Brief ::
Which lines in the data below contain the word "paragraph"? Copy each of them.

Entries supplied section start

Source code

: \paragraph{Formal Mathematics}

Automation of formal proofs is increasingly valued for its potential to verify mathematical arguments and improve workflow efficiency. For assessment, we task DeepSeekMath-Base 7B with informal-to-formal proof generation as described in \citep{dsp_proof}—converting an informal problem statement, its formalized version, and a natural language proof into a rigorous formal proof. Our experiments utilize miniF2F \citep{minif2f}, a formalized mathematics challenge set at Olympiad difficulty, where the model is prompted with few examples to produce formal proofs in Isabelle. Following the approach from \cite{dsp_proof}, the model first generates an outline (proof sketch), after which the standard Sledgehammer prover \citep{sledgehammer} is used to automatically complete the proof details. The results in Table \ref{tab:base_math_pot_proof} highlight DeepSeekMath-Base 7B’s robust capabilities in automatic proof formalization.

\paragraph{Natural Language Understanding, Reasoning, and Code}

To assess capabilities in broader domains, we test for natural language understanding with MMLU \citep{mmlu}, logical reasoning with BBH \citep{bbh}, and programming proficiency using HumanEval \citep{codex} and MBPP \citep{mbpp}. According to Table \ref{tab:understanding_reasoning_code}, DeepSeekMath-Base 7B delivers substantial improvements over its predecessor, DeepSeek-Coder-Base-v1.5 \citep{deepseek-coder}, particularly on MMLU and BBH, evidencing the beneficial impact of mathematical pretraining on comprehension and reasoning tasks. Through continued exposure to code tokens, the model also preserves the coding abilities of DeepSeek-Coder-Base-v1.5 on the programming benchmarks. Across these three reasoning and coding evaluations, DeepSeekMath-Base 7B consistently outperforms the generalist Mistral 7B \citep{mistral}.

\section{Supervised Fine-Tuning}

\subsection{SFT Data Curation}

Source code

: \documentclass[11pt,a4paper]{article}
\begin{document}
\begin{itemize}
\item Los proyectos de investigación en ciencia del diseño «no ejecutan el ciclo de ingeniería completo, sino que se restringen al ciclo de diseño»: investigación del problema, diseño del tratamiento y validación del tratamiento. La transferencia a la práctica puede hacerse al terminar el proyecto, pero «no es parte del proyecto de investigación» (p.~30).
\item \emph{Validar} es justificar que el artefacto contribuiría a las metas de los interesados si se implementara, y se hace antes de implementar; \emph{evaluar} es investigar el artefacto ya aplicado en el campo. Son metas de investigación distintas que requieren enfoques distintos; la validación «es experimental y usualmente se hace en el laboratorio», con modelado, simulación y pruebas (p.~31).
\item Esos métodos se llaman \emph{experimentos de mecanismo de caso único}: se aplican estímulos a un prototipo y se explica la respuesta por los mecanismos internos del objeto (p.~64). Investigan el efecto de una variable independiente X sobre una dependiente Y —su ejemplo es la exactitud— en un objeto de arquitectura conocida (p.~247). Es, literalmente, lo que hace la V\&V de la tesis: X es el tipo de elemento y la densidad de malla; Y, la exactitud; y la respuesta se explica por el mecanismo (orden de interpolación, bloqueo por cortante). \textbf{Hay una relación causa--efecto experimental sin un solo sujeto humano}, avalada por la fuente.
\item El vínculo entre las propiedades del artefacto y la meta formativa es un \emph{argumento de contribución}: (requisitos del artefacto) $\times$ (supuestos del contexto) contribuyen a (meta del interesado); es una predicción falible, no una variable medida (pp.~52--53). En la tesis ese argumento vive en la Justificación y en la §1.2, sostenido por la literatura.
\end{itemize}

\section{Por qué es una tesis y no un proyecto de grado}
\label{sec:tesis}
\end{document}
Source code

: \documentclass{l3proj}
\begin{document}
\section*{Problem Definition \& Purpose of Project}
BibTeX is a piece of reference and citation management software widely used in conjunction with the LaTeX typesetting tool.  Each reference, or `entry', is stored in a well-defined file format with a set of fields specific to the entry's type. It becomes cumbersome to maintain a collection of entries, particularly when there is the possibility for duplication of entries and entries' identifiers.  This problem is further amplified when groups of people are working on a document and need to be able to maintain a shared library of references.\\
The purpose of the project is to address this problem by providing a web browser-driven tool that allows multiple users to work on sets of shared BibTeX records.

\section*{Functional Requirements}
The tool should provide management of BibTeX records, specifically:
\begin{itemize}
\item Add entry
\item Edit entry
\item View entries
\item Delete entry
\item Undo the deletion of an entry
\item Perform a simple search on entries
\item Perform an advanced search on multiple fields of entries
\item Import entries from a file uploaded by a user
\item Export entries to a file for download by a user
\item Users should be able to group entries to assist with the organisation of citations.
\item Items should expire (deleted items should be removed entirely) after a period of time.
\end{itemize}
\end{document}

Entries supplied section end

Response ::
: \paragraph{Formal Mathematics}
\paragraph{Natural Language Understanding, Reasoning, and Code}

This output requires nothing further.